DANCER (Part 1)

DANCER (PART 1): Implement the ROUGE score calculation between "each sentence in the ground truth abstractive summary" and "each section". Map each sentence in the former to a section.

DUE: 11/20 Saturday 11:59pm

This is not done yet. Need to tune the parameters (e.g. min/max number of sentences/tokens for to-be-summarize text, use Combination or Greedy labeling)

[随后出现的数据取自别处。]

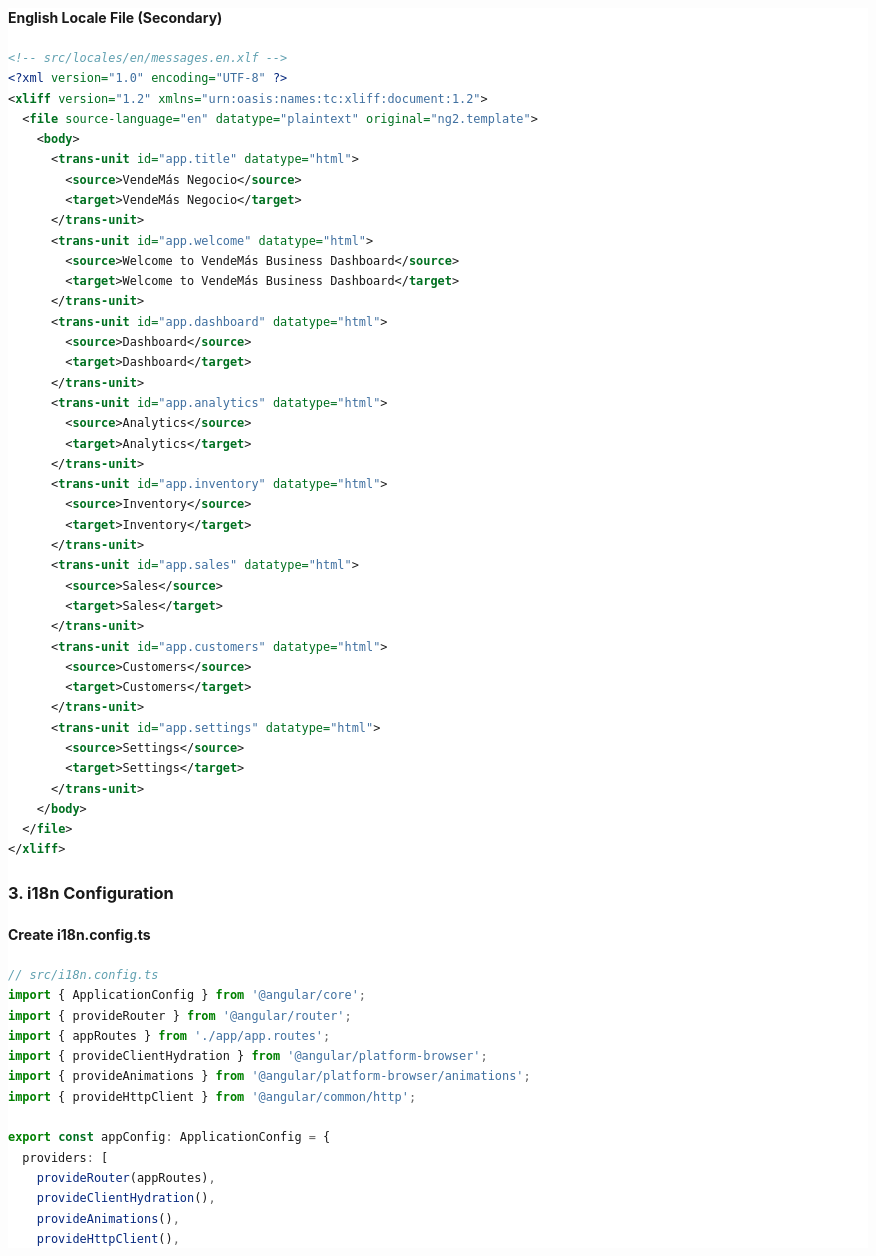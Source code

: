 #### **English Locale File (Secondary)**

```xml
<!-- src/locales/en/messages.en.xlf -->
<?xml version="1.0" encoding="UTF-8" ?>
<xliff version="1.2" xmlns="urn:oasis:names:tc:xliff:document:1.2">
  <file source-language="en" datatype="plaintext" original="ng2.template">
    <body>
      <trans-unit id="app.title" datatype="html">
        <source>VendeMás Negocio</source>
        <target>VendeMás Negocio</target>
      </trans-unit>
      <trans-unit id="app.welcome" datatype="html">
        <source>Welcome to VendeMás Business Dashboard</source>
        <target>Welcome to VendeMás Business Dashboard</target>
      </trans-unit>
      <trans-unit id="app.dashboard" datatype="html">
        <source>Dashboard</source>
        <target>Dashboard</target>
      </trans-unit>
      <trans-unit id="app.analytics" datatype="html">
        <source>Analytics</source>
        <target>Analytics</target>
      </trans-unit>
      <trans-unit id="app.inventory" datatype="html">
        <source>Inventory</source>
        <target>Inventory</target>
      </trans-unit>
      <trans-unit id="app.sales" datatype="html">
        <source>Sales</source>
        <target>Sales</target>
      </trans-unit>
      <trans-unit id="app.customers" datatype="html">
        <source>Customers</source>
        <target>Customers</target>
      </trans-unit>
      <trans-unit id="app.settings" datatype="html">
        <source>Settings</source>
        <target>Settings</target>
      </trans-unit>
    </body>
  </file>
</xliff>
```

### **3. i18n Configuration**

#### **Create i18n.config.ts**

```typescript
// src/i18n.config.ts
import { ApplicationConfig } from '@angular/core';
import { provideRouter } from '@angular/router';
import { appRoutes } from './app/app.routes';
import { provideClientHydration } from '@angular/platform-browser';
import { provideAnimations } from '@angular/platform-browser/animations';
import { provideHttpClient } from '@angular/common/http';

export const appConfig: ApplicationConfig = {
  providers: [
    provideRouter(appRoutes),
    provideClientHydration(),
    provideAnimations(),
    provideHttpClient(),
```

我們 data 的預處理有幾個會影響 preprocessing result 的參數：

[greedy vs combination]：兩種 TransformerSum 內建，依據不同論文的 labeling function

TransformerSum/src/convert_to_extractive.py

Line 509 in a13dce1

if oracle_mode == "greedy":
no_preprocess 是否設為 True：參數是 False 時，在處理 text 時不會因為過長或過短而被 discard，當參數是 True 時，會依照給的 argument 去做篩選

TransformerSum/src/convert_to_extractive.py

Line 539 in a13dce1

else:

@andywang268 能幫我簡單試一下這些嗎（用 branch issue-17-test-params，結果放到 #23）：

預設：oracle_mode="greedy" 和 no_preprocess=False/None

python convert_to_extractive.py ../datasets/billsum_extractive --split_names test --add_target_to test

oracle_mode="greedy" 和 no_preprocess=True

python convert_to_extractive.py ../datasets/billsum_extractive --split_names test --add_target_to test --no_preprocess

oracle_mode="combination" 和 no_preprocess=False/None

python convert_to_extractive.py ../datasets/billsum_extractive --split_names test --add_target_to test --oracle_mode combination

oracle_mode="combination" 和 no_preprocess=True

python convert_to_extractive.py ../datasets/billsum_extractive --split_names test --add_target_to test --oracle_mode combination --no_preprocess

Solved with #22 and #25